Gangguan bicara pada orang dewasa bisa juga dalam bentuk bicara melambat, suara serak, bicara gagap, dan lain-lain. Gangguan bicara bisa juga disertai gejala lain, misalnya meneteskan air liur, otot wajah melemah, kesulitan mengingat kata-kata, kontraksi otot vokal, dan lain-lain.
Kalau misalnya ada luka di mulut, terlalu banyak menggunakan suara, terkena infeksi virus, gejala gangguan suara ini mungkin bisa segera diatasi dan dipulihkan atau sembuh dengan sendirinya.
Kalau tidak karena itu, dan kondisinya memburuk, maka perlu diagnosis dan perawatan sesegera mungkin dari petugas medis.
Saat di tempat pemeriksaan, biasanya dokter minta info riwayat medis lengkap lalu mengevaluasi gejala. Evaluasi biasanya dilakukan dengan mendengar ucapan pasien untuk mengetahui apakah ada pengaruhnya dengan pita suara, otak, atau kondisi kesehatan secara umum. Bisa juga dilakukan tes CT scan, tes darah, tes urin, atau lainnya, bergantung keadaan.
Kenapa gangguan berbicara pada orang dewasa atau usia lanjut perlu ditangani dengan serius?
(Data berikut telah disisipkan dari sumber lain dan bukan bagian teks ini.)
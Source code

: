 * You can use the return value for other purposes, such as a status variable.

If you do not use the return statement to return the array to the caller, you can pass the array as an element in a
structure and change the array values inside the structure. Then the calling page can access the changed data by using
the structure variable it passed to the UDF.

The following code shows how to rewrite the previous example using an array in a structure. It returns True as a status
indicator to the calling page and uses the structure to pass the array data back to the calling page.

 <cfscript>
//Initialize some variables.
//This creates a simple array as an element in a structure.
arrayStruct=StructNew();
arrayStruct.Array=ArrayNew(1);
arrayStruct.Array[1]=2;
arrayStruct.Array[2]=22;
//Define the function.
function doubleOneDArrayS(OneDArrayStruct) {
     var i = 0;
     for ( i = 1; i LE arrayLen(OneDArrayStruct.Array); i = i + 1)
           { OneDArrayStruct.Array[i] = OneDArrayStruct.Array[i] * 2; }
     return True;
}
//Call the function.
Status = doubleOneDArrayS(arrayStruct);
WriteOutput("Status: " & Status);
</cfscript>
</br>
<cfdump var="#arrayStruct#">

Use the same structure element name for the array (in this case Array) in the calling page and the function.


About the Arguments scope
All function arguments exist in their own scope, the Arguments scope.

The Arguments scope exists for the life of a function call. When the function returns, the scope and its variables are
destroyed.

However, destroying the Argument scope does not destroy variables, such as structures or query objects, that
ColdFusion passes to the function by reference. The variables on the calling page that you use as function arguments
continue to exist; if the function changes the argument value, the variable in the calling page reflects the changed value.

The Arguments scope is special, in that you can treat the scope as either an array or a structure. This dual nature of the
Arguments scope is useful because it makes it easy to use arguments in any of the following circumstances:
Gangguan bicara mungkin merupakan tanda dari kondisi yang lebih serius, termasuk stroke, cedera otak traumatis, tumor otak, gangguan neurologis atau motorik degeneratif, penyakit yang memengaruhi pita suara, kelumpuhan wajah Bell’s palsy, hingga gejala demensia.
Saya tidak dalam kapasitas memadai untuk curhat soal medis praktis semacam itu. Yang saya paham, gejala gangguan bicara pada orang dewasa atau manula harus direspons secara serius untuk mewaspadai potensi gangguan lebih besar lainnya. Tindakan yang lebih awal dan tepat bisa mengurangi risiko gangguan lebih besar itu.